前回、テレビコマーシャルで大手キャリア並に知名度を得た準キャリアと言えるかも知れないY!mobileとUQmobileについて紹介しました。通信会社としては今はもう限られたユーザーの取り合いになっていく中、今までのようにただ毎月安い値段で利用できるというだけではユーザーをMVNOが獲得できないような状況になってきていると思います。
今後、MVNOは淘汰されていくということも十分考えられる中、どこに活路を求めて行けばいいのか、またユーザーとしては何を基準にMVNOを選べばいいのでしょうか。そのキーワードとしてまず浮かぶのは「フルMVNO」のサービスです。
この「フルMVNO」について説明する前に現状のMVNOというのについて見てみますと、単に回線の一部を借りているだけなので、かなりの制約を持った中でサービスを提供しなければなりません。SIMはドコモの場合、ドコモのSIMカードの提供を受けて貸し出されたものなので、解約の際には返却が必要になります(auのMVNOの場合はSIMの返却は必要ないケースが多いです)。
「フルMVNO」というのは、MVNOで独自にSIMカードを発行したり、独自のSIM規格を搭載した製品を開発することができるようになります。具体的にはSIMカードがなくても通信会社の情報を登録することでSIMを入れているものとして自在に通話・通話のできるeSIMというサービスを提供することができます。
現在最少のSIMの大きさはnanoSIMですが、それでもカードを収納する部分などを作らなければならないので、将来のモバイル機器やノートパソコン、AIスピーカーがeSIMによる通信を行なうような形に統一されてくると、現状のSIMカードしか持たないMVNOはジリ貧になってしまうでしょう。今後、もしUSBタイプのBluetoothアダプタくらいの大きさのLTEモデムがeSIMの導入で本体の大きさを小さくして市販されるようであれば、今あるノートパソコンをLTE通信機能付きにできそうなので、通信業者の乗り換えを考えるかも知れません。
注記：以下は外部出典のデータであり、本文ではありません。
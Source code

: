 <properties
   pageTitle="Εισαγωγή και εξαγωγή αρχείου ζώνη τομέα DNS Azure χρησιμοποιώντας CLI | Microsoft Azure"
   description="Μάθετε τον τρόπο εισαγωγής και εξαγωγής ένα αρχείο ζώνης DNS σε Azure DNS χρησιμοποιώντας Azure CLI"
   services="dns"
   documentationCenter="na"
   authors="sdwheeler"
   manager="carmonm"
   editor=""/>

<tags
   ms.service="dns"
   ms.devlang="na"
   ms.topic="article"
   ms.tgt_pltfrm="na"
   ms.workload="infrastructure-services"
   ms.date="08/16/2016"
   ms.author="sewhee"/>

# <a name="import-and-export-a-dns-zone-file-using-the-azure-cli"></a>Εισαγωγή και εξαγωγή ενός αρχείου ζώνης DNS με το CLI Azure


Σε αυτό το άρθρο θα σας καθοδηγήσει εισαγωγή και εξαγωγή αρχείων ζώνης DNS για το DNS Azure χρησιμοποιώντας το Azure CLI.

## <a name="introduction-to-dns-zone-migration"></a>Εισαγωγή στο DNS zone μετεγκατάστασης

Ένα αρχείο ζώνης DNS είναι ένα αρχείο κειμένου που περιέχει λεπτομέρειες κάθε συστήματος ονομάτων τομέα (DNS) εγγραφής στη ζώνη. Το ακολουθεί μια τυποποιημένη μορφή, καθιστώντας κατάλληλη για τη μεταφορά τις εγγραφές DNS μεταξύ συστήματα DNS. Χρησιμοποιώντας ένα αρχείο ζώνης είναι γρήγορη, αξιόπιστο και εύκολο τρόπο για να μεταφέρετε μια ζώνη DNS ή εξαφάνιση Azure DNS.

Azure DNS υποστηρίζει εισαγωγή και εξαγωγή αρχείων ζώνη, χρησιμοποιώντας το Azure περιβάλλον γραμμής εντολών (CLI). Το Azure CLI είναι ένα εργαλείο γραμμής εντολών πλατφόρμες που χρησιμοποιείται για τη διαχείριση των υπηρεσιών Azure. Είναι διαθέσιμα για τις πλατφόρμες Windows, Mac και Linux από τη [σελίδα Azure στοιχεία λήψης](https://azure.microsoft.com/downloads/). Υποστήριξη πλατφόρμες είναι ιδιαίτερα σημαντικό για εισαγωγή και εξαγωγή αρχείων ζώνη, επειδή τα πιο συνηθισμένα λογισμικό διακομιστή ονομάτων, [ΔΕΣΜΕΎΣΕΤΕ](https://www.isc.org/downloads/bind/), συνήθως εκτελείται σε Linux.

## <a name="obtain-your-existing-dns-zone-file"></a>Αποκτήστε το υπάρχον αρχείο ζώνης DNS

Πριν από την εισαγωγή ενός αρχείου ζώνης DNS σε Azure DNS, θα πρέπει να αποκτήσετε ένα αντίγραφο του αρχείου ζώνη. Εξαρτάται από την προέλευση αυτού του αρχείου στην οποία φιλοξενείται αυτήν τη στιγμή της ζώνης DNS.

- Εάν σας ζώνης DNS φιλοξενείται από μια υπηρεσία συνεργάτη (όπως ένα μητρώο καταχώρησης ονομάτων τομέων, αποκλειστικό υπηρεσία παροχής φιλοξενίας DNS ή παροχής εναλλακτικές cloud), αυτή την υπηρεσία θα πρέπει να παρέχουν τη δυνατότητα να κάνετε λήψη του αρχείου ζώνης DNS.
ただ、電気自動車と同じてすぐに今のnanoSIMが淘汰されるということまでは考えなくていいでしょう。どちらにしてもそこまで影響が出てくるのはまだ先のことだろうと思います。今のところ「フルMVNO」を実行に移そうと具体的に声を挙げているのはIIJmioのみで、2018年3月から始めることをアナウンスしています。ただ、IIJmioのデータ通信の仕組みが低速通信に切り替えても3日間で360MBのデータ通信量を超えると更なる規制を行なうようになっていますので、個人的には低速無制限のMVNOが「フルMVNO」に参入するような事があれば、大手キャリアとフルMVNOでないと使えないようなハードをチェックしながら、新たなモバイル通信の形としての動向に目を光らせることになると思います。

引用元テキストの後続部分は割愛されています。